Context Software‑as‑a‑Service (SaaS) platforms host critical business applications and data, accessible through web browsers or lightweight clients. The convenience of SaaS has expanded the attack surface, giving threat actors new avenues to reach privileged accounts.

Key Facts - Beginning in October 2025, the groups Cordial Spider and Snarky Spider launched coordinated credential‑harvesting and extortion operations targeting SaaS environments. - Both groups belong to the larger cyber‑criminal network known as The Com, which shares tools and infrastructure across loosely connected actors. - Their primary vector is vishing: attackers place VoIP calls, pose as IT support, and convince victims to enter credentials into spoofed Single Sign‑On (SSO) portals that mimic legitimate authentication flows. - Harvested credentials grant attackers direct access to SaaS services, enabling data exfiltration or ransomware‑style extortion. - The adversaries host command‑and‑control (C2) and staging servers on legitimate SaaS platforms, blending malicious traffic with normal encrypted cloud traffic and evading many network‑based detections. - No public reports yet detail the total number of compromised accounts, but the use of SaaS for C2 suggests a scalable, low‑cost operation capable of affecting enterprises of any size.

What It Means The campaigns illustrate a shift from traditional malware delivery to identity‑focused attacks that bypass perimeter defenses. By exploiting the trust placed in SaaS domains and the human tendency to obey perceived IT staff, the groups achieve high success rates with minimal technical complexity. Organizations that rely heavily on cloud applications must treat identity as the primary security perimeter.
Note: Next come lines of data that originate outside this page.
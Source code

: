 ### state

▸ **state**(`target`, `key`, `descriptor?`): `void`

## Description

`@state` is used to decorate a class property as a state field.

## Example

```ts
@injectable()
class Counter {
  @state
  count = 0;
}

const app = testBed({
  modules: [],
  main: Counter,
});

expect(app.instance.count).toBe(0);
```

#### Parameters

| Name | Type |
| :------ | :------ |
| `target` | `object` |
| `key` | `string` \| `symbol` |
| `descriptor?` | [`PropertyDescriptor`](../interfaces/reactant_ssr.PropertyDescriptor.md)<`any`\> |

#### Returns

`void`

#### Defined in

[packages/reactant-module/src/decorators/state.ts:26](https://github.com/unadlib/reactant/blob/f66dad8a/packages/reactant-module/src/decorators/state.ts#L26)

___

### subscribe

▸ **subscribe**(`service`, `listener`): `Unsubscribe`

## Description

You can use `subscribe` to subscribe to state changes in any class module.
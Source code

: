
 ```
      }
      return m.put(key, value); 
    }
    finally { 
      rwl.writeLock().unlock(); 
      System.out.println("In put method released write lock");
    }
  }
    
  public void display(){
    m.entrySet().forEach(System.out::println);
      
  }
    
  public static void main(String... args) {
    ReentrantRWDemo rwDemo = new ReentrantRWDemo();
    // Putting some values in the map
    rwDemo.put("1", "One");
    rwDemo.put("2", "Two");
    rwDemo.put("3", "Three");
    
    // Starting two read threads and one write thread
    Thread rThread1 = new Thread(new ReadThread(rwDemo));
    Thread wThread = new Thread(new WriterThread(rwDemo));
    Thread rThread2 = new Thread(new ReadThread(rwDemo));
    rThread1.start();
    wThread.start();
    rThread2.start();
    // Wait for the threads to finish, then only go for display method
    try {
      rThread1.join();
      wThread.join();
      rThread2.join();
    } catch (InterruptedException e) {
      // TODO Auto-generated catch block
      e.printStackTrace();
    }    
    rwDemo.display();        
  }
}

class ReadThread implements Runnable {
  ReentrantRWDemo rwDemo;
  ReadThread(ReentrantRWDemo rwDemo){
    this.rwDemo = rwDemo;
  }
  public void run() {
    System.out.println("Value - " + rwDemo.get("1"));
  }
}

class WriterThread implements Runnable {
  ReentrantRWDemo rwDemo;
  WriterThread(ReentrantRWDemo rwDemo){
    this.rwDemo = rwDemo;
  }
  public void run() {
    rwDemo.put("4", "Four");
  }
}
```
What Defenders Should Do - Enforce multi‑factor authentication (MFA) on all SaaS accounts, especially for privileged roles. - Deploy anti‑vishing training that includes live‑call simulations and clear verification procedures for support requests. - Implement conditional access policies that restrict SSO logins to known corporate IP ranges or trusted devices. - Monitor authentication logs for anomalous sign‑in locations, impossible travel, and repeated failed attempts. - Use SaaS‑specific security tools that can detect credential‑phishing pages by comparing page hashes against known legitimate SSO URLs. - Apply MITRE ATT&CK technique T1566.003 (Phishing: Vishing) detection signatures in SIEM and UEBA platforms. - Regularly rotate service‑account passwords and audit third‑party app integrations for unnecessary permissions.

Looking Ahead Watch for increased use of SaaS‑hosted C2 infrastructure and emerging vishing kits that automate credential harvesting at scale. Continuous refinement of identity hygiene will be essential to stay ahead of these cloud‑centric threat actors.